Il a été un enfer pour moi. À peine entré dans cet enfer, je me mis à rédiger un journal de tous les tourments que j’y éprouvais.

Auner du calicot ! quel supplice, quand on a enfourché Pégase ! Vivre au milieu de commis prosaïques, toujours prêts à se moquer de mes sentimentales jérémiades ! En être réduit à se cacher derrière une pile de percalines pour faire des sonnets ou des élégies !

Ne pas rencontrer « d’âme qui vous comprenne », et mourir d’amour pour des demoiselles de magasin ne soupirant qu’après le dimanche, pour aller danser très cavalièrement, soit au Prado, soit à la Grande-Chaumière, soit à Mabille ! Rêver d’art, de succès, de gloire, et se voir molester, traiter de mousse par des courtauds de boutique !

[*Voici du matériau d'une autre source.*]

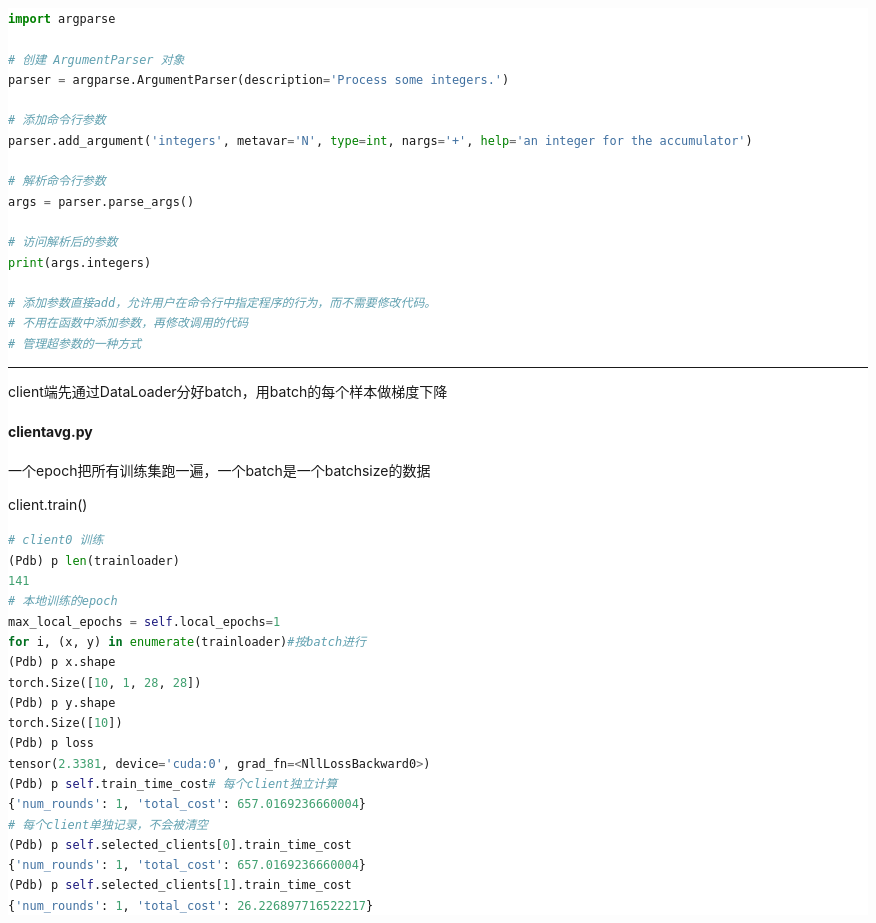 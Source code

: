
 ```python
import argparse  
  
# 创建 ArgumentParser 对象  
parser = argparse.ArgumentParser(description='Process some integers.')  
  
# 添加命令行参数  
parser.add_argument('integers', metavar='N', type=int, nargs='+', help='an integer for the accumulator')  
  
# 解析命令行参数  
args = parser.parse_args()  
  
# 访问解析后的参数  
print(args.integers)  

# 添加参数直接add，允许用户在命令行中指定程序的行为，而不需要修改代码。
# 不用在函数中添加参数，再修改调用的代码
# 管理超参数的一种方式
```

---

client端先通过DataLoader分好batch，用batch的每个样本做梯度下降

#### clientavg.py

一个epoch把所有训练集跑一遍，一个batch是一个batchsize的数据

client.train()

```python
# client0 训练
(Pdb) p len(trainloader)
141
# 本地训练的epoch
max_local_epochs = self.local_epochs=1
for i, (x, y) in enumerate(trainloader)#按batch进行
(Pdb) p x.shape
torch.Size([10, 1, 28, 28])
(Pdb) p y.shape
torch.Size([10])
(Pdb) p loss
tensor(2.3381, device='cuda:0', grad_fn=<NllLossBackward0>)
(Pdb) p self.train_time_cost# 每个client独立计算
{'num_rounds': 1, 'total_cost': 657.0169236660004}
# 每个client单独记录，不会被清空
(Pdb) p self.selected_clients[0].train_time_cost
{'num_rounds': 1, 'total_cost': 657.0169236660004}
(Pdb) p self.selected_clients[1].train_time_cost
{'num_rounds': 1, 'total_cost': 26.226897716522217}
```


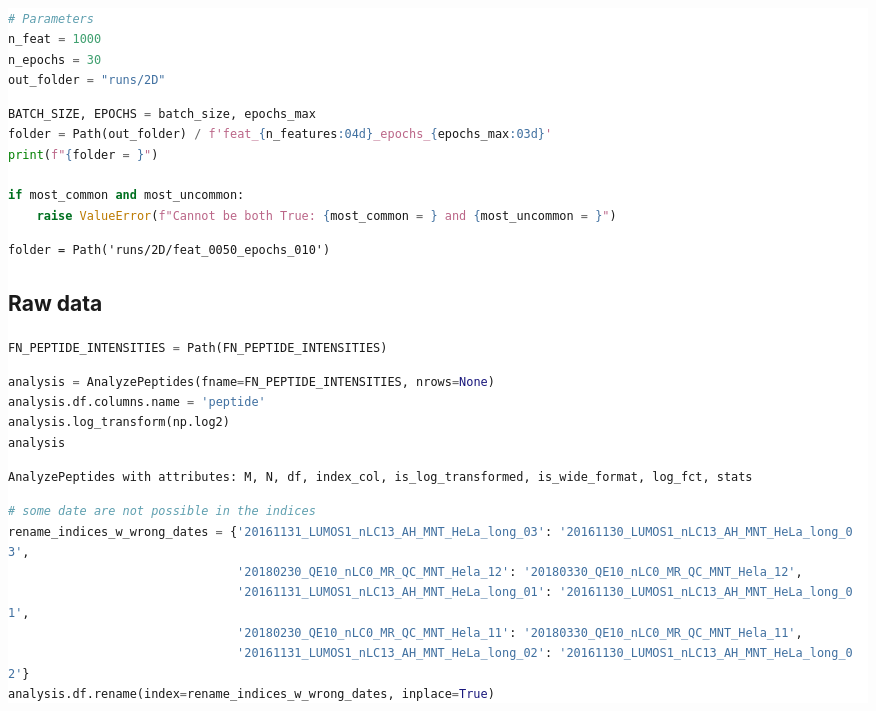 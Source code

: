 

```python
# Parameters
n_feat = 1000
n_epochs = 30
out_folder = "runs/2D"

```


```python
BATCH_SIZE, EPOCHS = batch_size, epochs_max
folder = Path(out_folder) / f'feat_{n_features:04d}_epochs_{epochs_max:03d}'
print(f"{folder = }")

if most_common and most_uncommon:
    raise ValueError(f"Cannot be both True: {most_common = } and {most_uncommon = }")
```

    folder = Path('runs/2D/feat_0050_epochs_010')
    

## Raw data


```python
FN_PEPTIDE_INTENSITIES = Path(FN_PEPTIDE_INTENSITIES)
```


```python
analysis = AnalyzePeptides(fname=FN_PEPTIDE_INTENSITIES, nrows=None)
analysis.df.columns.name = 'peptide'
analysis.log_transform(np.log2)
analysis
```




    AnalyzePeptides with attributes: M, N, df, index_col, is_log_transformed, is_wide_format, log_fct, stats




```python
# some date are not possible in the indices
rename_indices_w_wrong_dates = {'20161131_LUMOS1_nLC13_AH_MNT_HeLa_long_03': '20161130_LUMOS1_nLC13_AH_MNT_HeLa_long_03',
                                '20180230_QE10_nLC0_MR_QC_MNT_Hela_12': '20180330_QE10_nLC0_MR_QC_MNT_Hela_12',
                                '20161131_LUMOS1_nLC13_AH_MNT_HeLa_long_01': '20161130_LUMOS1_nLC13_AH_MNT_HeLa_long_01',
                                '20180230_QE10_nLC0_MR_QC_MNT_Hela_11': '20180330_QE10_nLC0_MR_QC_MNT_Hela_11',
                                '20161131_LUMOS1_nLC13_AH_MNT_HeLa_long_02': '20161130_LUMOS1_nLC13_AH_MNT_HeLa_long_02'}
analysis.df.rename(index=rename_indices_w_wrong_dates, inplace=True)
```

Ah ! que de plaintes exprimées dans mon journal, que je ne puis relire aujourd’hui sans quelque émotion, tant il contient de phrases à la Werther et à la Chatterton !

Pour peu, j’aurais gémi comme un poitrinaire, à la manière de ces gaillards qui, la main sur leur cœur, affectaient d’attendre la mort avec résignation, mais se portaient à merveille.